Exercise aim » The task calls for each record to be given again unchanged, minus any pictures.

(Source texts of formatted documents)

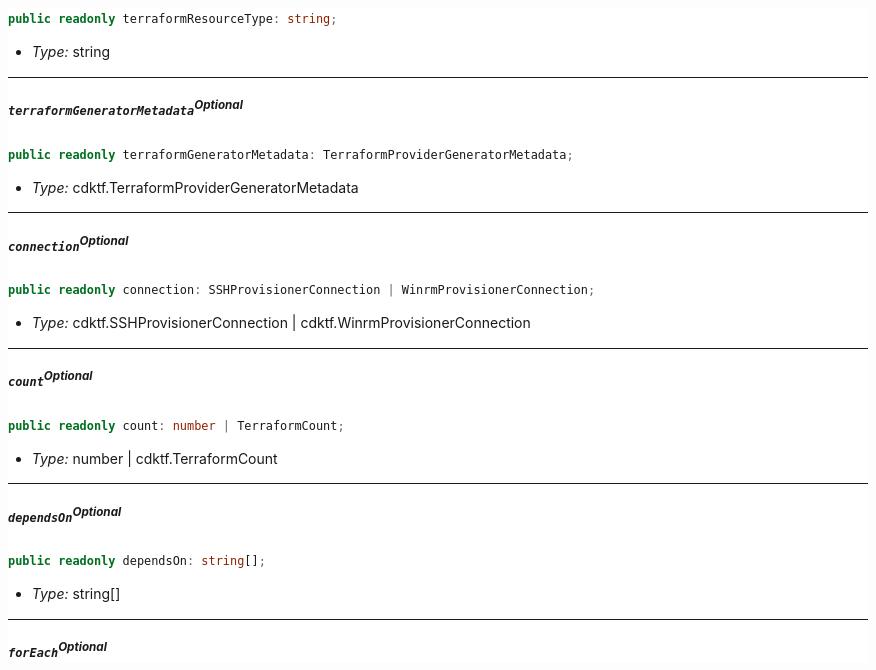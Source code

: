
```typescript
public readonly terraformResourceType: string;
```

- *Type:* string

---

##### `terraformGeneratorMetadata`<sup>Optional</sup> <a name="terraformGeneratorMetadata" id="rhizo-co-terraform-provider-oci.coreVolumeAttachment.CoreVolumeAttachment.property.terraformGeneratorMetadata"></a>

```typescript
public readonly terraformGeneratorMetadata: TerraformProviderGeneratorMetadata;
```

- *Type:* cdktf.TerraformProviderGeneratorMetadata

---

##### `connection`<sup>Optional</sup> <a name="connection" id="rhizo-co-terraform-provider-oci.coreVolumeAttachment.CoreVolumeAttachment.property.connection"></a>

```typescript
public readonly connection: SSHProvisionerConnection | WinrmProvisionerConnection;
```

- *Type:* cdktf.SSHProvisionerConnection | cdktf.WinrmProvisionerConnection

---

##### `count`<sup>Optional</sup> <a name="count" id="rhizo-co-terraform-provider-oci.coreVolumeAttachment.CoreVolumeAttachment.property.count"></a>

```typescript
public readonly count: number | TerraformCount;
```

- *Type:* number | cdktf.TerraformCount

---

##### `dependsOn`<sup>Optional</sup> <a name="dependsOn" id="rhizo-co-terraform-provider-oci.coreVolumeAttachment.CoreVolumeAttachment.property.dependsOn"></a>

```typescript
public readonly dependsOn: string[];
```

- *Type:* string[]

---

##### `forEach`<sup>Optional</sup> <a name="forEach" id="rhizo-co-terraform-provider-oci.coreVolumeAttachment.CoreVolumeAttachment.property.forEach"></a>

Response below »
Source code

:
```typescript
public readonly terraformResourceType: string;
```

- *Type:* string

---

##### `terraformGeneratorMetadata`<sup>Optional</sup> <a name="terraformGeneratorMetadata" id="rhizo-co-terraform-provider-oci.coreVolumeAttachment.CoreVolumeAttachment.property.terraformGeneratorMetadata"></a>

```typescript
public readonly terraformGeneratorMetadata: TerraformProviderGeneratorMetadata;
```

- *Type:* cdktf.TerraformProviderGeneratorMetadata

---

##### `connection`<sup>Optional</sup> <a name="connection" id="rhizo-co-terraform-provider-oci.coreVolumeAttachment.CoreVolumeAttachment.property.connection"></a>

```typescript
public readonly connection: SSHProvisionerConnection | WinrmProvisionerConnection;
```

- *Type:* cdktf.SSHProvisionerConnection | cdktf.WinrmProvisionerConnection

---

##### `count`<sup>Optional</sup> <a name="count" id="rhizo-co-terraform-provider-oci.coreVolumeAttachment.CoreVolumeAttachment.property.count"></a>

```typescript
public readonly count: number | TerraformCount;
```

- *Type:* number | cdktf.TerraformCount

---

##### `dependsOn`<sup>Optional</sup> <a name="dependsOn" id="rhizo-co-terraform-provider-oci.coreVolumeAttachment.CoreVolumeAttachment.property.dependsOn"></a>

```typescript
public readonly dependsOn: string[];
```

- *Type:* string[]

---

##### `forEach`<sup>Optional</sup> <a name="forEach" id="rhizo-co-terraform-provider-oci.coreVolumeAttachment.CoreVolumeAttachment.property.forEach"></a>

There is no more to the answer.